EXERCISE AIM »
Among the entries below, only the lines starting at the one with "JOGO: Mario vs Luigi" and ending at the one with "PROCESSO: Eu comecei", both included, are to be printed exactly.

[Source texts of formatted documents]
--

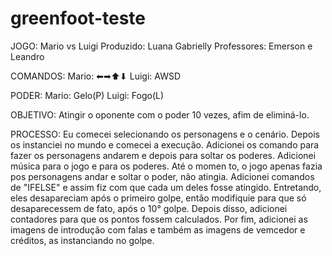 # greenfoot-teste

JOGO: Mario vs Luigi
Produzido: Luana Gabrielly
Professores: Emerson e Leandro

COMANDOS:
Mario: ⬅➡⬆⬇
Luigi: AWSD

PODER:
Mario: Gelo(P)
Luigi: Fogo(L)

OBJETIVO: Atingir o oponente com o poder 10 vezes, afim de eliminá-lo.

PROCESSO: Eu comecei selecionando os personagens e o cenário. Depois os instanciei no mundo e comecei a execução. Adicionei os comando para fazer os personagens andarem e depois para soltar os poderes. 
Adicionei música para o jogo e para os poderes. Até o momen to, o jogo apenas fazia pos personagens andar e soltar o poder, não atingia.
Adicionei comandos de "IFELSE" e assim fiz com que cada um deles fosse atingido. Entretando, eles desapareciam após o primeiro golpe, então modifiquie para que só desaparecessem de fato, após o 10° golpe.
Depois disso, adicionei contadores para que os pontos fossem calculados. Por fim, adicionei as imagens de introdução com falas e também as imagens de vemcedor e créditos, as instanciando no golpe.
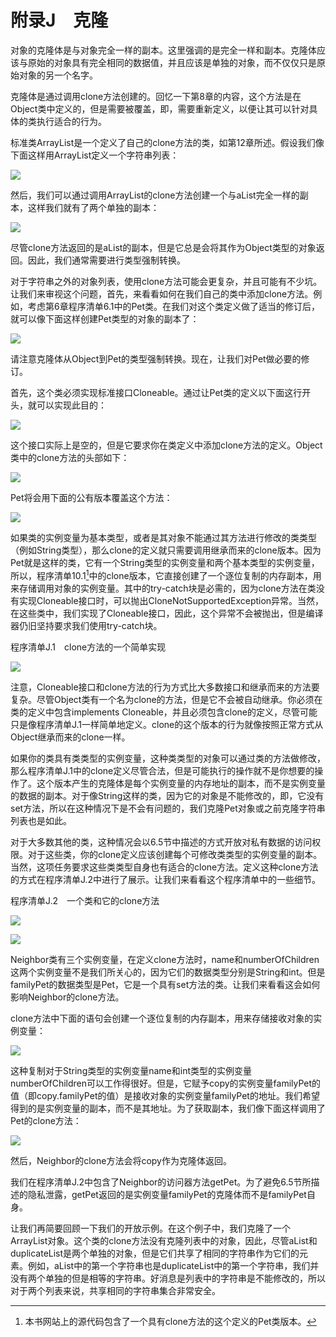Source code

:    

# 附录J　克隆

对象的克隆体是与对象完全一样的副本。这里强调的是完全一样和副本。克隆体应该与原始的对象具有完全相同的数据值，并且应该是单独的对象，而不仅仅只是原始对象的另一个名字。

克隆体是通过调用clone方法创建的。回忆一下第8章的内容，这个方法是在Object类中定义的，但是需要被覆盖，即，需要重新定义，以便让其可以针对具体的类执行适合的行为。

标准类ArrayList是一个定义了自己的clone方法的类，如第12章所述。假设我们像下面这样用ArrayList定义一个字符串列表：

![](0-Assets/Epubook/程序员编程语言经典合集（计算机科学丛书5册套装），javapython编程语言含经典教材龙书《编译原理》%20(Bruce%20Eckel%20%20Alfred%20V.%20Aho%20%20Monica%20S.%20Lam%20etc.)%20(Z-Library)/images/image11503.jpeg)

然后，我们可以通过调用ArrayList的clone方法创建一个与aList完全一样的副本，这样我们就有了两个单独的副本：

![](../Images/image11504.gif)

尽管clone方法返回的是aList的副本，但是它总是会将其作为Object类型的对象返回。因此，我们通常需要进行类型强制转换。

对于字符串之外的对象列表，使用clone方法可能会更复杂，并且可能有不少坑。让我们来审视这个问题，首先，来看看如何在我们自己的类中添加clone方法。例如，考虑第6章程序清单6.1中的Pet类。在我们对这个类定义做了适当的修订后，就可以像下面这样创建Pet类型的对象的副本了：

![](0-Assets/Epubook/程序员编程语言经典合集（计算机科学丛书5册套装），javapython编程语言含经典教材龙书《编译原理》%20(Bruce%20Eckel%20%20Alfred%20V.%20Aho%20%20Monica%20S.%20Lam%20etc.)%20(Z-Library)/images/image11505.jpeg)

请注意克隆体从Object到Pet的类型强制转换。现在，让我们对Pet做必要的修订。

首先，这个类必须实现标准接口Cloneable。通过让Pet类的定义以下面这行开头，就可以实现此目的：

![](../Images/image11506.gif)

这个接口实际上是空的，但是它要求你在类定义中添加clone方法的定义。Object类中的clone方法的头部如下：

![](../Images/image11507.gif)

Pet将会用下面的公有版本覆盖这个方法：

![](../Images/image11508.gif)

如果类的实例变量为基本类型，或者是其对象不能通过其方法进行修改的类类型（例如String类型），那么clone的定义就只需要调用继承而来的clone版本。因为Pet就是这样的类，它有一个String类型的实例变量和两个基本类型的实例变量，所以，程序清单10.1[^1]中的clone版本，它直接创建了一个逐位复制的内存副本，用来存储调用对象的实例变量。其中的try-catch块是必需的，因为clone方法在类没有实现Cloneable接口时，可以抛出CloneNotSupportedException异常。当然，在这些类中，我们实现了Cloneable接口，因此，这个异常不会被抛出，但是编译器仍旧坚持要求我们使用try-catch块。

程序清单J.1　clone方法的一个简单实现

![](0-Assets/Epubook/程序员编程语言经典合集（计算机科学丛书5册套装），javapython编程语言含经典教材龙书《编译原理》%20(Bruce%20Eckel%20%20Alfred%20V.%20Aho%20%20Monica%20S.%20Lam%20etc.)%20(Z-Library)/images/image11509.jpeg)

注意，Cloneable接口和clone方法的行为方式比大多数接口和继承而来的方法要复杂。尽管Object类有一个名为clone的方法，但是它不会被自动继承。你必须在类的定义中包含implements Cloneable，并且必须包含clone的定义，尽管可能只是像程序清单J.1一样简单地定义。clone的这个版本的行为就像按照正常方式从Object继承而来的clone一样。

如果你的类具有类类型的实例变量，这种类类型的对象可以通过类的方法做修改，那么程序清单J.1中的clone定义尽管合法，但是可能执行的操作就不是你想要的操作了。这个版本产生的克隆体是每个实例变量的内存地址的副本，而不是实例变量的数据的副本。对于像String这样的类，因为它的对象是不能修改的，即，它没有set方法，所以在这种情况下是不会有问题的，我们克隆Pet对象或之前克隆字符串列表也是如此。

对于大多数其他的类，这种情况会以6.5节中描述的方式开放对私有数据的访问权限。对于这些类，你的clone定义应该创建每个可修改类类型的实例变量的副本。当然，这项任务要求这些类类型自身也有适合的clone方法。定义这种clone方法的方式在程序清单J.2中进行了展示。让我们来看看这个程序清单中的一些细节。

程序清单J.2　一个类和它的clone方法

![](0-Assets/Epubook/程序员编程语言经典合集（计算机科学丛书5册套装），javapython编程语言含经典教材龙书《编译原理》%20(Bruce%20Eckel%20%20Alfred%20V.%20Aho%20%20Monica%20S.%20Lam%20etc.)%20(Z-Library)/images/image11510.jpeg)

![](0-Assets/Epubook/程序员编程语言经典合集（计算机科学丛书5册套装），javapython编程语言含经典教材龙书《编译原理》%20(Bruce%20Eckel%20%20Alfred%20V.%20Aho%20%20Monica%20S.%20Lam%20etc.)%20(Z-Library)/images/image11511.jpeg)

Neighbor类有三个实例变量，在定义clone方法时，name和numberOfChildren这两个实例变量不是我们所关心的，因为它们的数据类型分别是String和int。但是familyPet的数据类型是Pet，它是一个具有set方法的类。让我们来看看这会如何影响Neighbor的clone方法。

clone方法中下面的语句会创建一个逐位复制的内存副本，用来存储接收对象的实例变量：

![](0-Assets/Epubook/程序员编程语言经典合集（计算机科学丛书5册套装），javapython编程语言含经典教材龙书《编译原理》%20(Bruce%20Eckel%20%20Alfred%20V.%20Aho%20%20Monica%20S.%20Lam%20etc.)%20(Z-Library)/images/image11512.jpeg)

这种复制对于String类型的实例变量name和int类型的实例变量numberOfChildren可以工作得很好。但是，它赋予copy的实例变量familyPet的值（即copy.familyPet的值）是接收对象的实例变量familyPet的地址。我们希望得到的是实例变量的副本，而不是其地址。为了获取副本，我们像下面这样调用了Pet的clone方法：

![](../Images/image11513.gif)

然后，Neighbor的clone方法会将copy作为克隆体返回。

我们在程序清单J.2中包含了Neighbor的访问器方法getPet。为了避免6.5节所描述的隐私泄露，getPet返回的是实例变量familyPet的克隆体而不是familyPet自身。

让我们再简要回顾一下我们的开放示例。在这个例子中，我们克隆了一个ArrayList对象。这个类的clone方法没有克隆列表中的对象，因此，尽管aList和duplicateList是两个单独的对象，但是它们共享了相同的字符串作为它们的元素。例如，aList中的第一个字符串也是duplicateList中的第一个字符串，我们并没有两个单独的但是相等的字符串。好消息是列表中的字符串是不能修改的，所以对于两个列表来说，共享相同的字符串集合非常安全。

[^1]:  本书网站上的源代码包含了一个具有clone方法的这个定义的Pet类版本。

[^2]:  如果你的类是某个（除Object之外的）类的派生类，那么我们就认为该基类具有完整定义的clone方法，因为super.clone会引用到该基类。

--

TASK RESPONSE »
JOGO: Mario vs Luigi
Produzido: Luana Gabrielly
Professores: Emerson e Leandro

COMANDOS:
Mario: ⬅➡⬆⬇
Luigi: AWSD

PODER:
Mario: Gelo(P)
Luigi: Fogo(L)

OBJETIVO: Atingir o oponente com o poder 10 vezes, afim de eliminá-lo.

PROCESSO: Eu comecei selecionando os personagens e o cenário. Depois os instanciei no mundo e comecei a execução. Adicionei os comando para fazer os personagens andarem e depois para soltar os poderes. 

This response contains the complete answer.